Al valorar el nivel adecuado de seguridad, se tienen en cuenta los riesgos presentados por el tratamiento que derivan, en particular, de la destrucción, de la pérdida, de la modificación, de la divulgación no autorizada o del acceso, de forma accidental o ilegal, a datos personales transmitidos, conservados o tratados.
El titular del tratamiento trabaja para que quienquiera que actúe bajo su autoridad y tenga acceso a datos personales no trate estos datos si no ha sido instruido en dicho sentido por el propio titular del tratamiento.
Dicho esto, el Cliente/interesado entiende y acepta que ningún sistema de seguridad garantiza, en términos de certeza, la protección absoluta; por tanto, el titular del tratamiento no responde por actos o hechos de terceros que, de forma abusiva, a pesar de las cautelas adecuadas adoptadas, accedan a los sistemas sin las debidas autorizaciones.

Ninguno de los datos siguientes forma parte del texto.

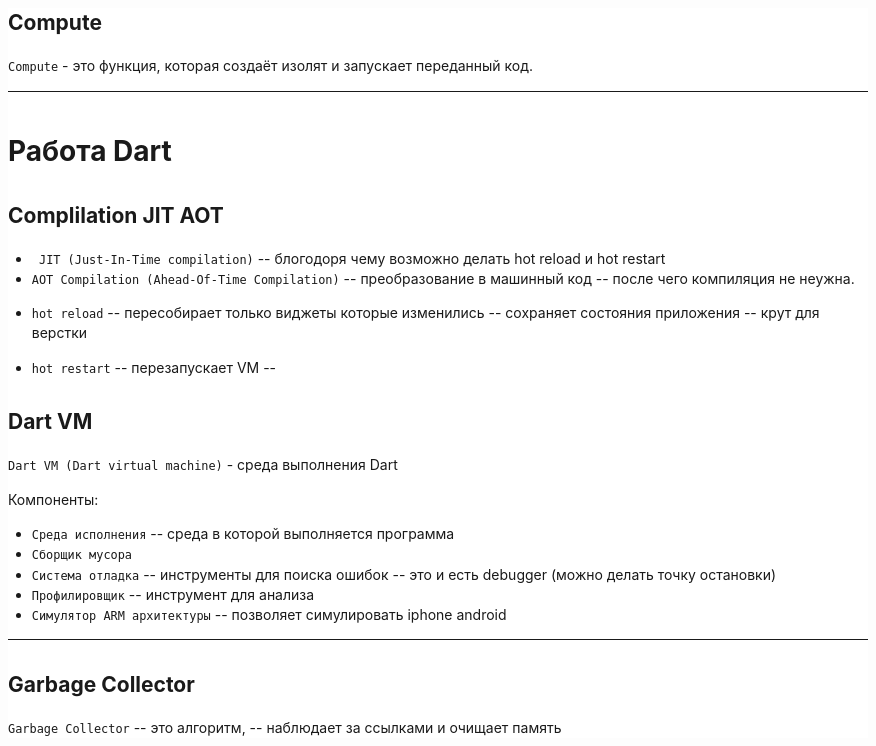 
<a name="compute"></a>

## Compute
`Compute` - это функция, которая создаёт изолят и запускает переданный код.

---

# Работа Dart

<a name="complilation-jit-aot"></a>
## Complilation  JIT AOT
- ` JIT (Just-In-Time compilation)`
-- блогодоря чему возможно делать hot reload и hot restart
- `AOT Compilation (Ahead-Of-Time Compilation)`
-- преобразование в машинный код
-- после чего компиляция не неужна.

+ `hot reload`
-- пересобирает только виджеты которые изменились
-- сохраняет состояния приложения 
-- крут для верстки

+ `hot restart`
-- перезапускает VM
-- 

<a name="dart-vm"></a>
## Dart VM
`Dart VM (Dart virtual machine)` -  среда выполнения Dart

Компоненты:
- `Среда исполнения`
-- среда в которой выполняется программа
- `Сборщик мусора`
- `Система отладка`
-- инструменты для поиска ошибок
-- это и есть debugger (можно делать точку остановки)
- `Профилировщик`
-- инструмент для анализа
- `Симулятор ARM архитектуры`
-- позволяет симулировать iphone android 
---

<a name="garbage-collector"></a>
## Garbage Collector
`Garbage Collector`
-- это алгоритм,
-- наблюдает за ссылками и очищает память
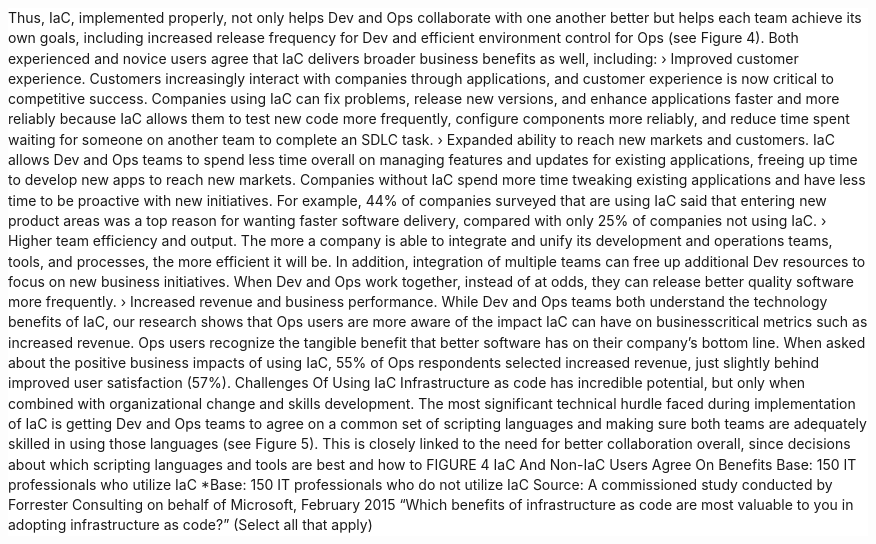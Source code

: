 Thus, IaC, implemented properly, not only helps Dev and
Ops collaborate with one another better but helps each
team achieve its own goals, including increased release
frequency for Dev and efficient environment control for Ops
(see Figure 4). Both experienced and novice users agree
that IaC delivers broader business benefits as well,
including:
› Improved customer experience. Customers
increasingly interact with companies through applications,
and customer experience is now critical to competitive
success. Companies using IaC can fix problems, release
new versions, and enhance applications faster and more
reliably because IaC allows them to test new code more
frequently, configure components more reliably, and
reduce time spent waiting for someone on another team
to complete an SDLC task.
› Expanded ability to reach new markets and
customers. IaC allows Dev and Ops teams to spend less
time overall on managing features and updates for
existing applications, freeing up time to develop new apps
to reach new markets. Companies without IaC spend
more time tweaking existing applications and have less
time to be proactive with new initiatives. For example,
44% of companies surveyed that are using IaC said that
entering new product areas was a top reason for wanting
faster software delivery, compared with only 25% of
companies not using IaC.
› Higher team efficiency and output. The more a
company is able to integrate and unify its development
and operations teams, tools, and processes, the more
efficient it will be. In addition, integration of multiple teams
can free up additional Dev resources to focus on new
business initiatives. When Dev and Ops work together,
instead of at odds, they can release better quality
software more frequently.
› Increased revenue and business performance. While
Dev and Ops teams both understand the technology
benefits of IaC, our research shows that Ops users are
more aware of the impact IaC can have on businesscritical
metrics such as increased revenue. Ops users
recognize the tangible benefit that better software has on
their company’s bottom line. When asked about the
positive business impacts of using IaC, 55% of Ops
respondents selected increased revenue, just slightly
behind improved user satisfaction (57%).
Challenges Of Using IaC
Infrastructure as code has incredible potential, but only
when combined with organizational change and skills
development. The most significant technical hurdle faced
during implementation of IaC is getting Dev and Ops teams
to agree on a common set of scripting languages and
making sure both teams are adequately skilled in using
those languages (see Figure 5). This is closely linked to the
need for better collaboration overall, since decisions about
which scripting languages and tools are best and how to
FIGURE 4
IaC And Non-IaC Users Agree On Benefits
Base: 150 IT professionals who utilize IaC
*Base: 150 IT professionals who do not utilize IaC
Source: A commissioned study conducted by Forrester Consulting on behalf of Microsoft, February 2015
“Which benefits of infrastructure as code are most valuable to you in adopting infrastructure as code?”
(Select all that apply)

12. Procesos de toma de decisiones automatizados, incluida la elaboración de perfiles
El titular del tratamiento puede efectuar tratamientos automatizados, incluyendo la elaboración de perfiles, en relación con las finalidades referidas en el punto (4b), para optimizar la navegabilidad del Sitio (o el disfrute de otras aplicaciones sociales o web del titular del tratamiento) y para mejorar la experiencia de compra, con excepción de cuanto se ha especificado más arriba sobre los derechos de oposición y revocación del consentimiento por parte del Cliente/interesado.
Por la elaboración de perfiles se entiende cualquier forma de tratamiento automatizado de datos personales encaminado a evaluar determinados aspectos concernientes a una persona física, en particular, para analizar o prever aspectos concernientes, por ejemplo, a las preferencias personales, los intereses o la ubicación de dicha persona, incluso con la finalidad de crear perfiles, lo grupos homogéneos de sujetos por características, interese o comportamientos.
El titular del tratamiento no efectúa ningún tratamiento automatizado que produzca efectos jurídicos que conciernan al Cliente/interesado o que incidan de forma análoga significativamente en su persona, a no ser que esto sea necesario para la conclusión o la ejecución del Contrato, ya esté autorizado por la ley ya se base en el consentimiento explícito del Cliente/interesado y, en cualquier caso, reconociendo siempre a este último el derecho a obtener la intervención humana, a expresar su opinión o a poner en duda la decisión.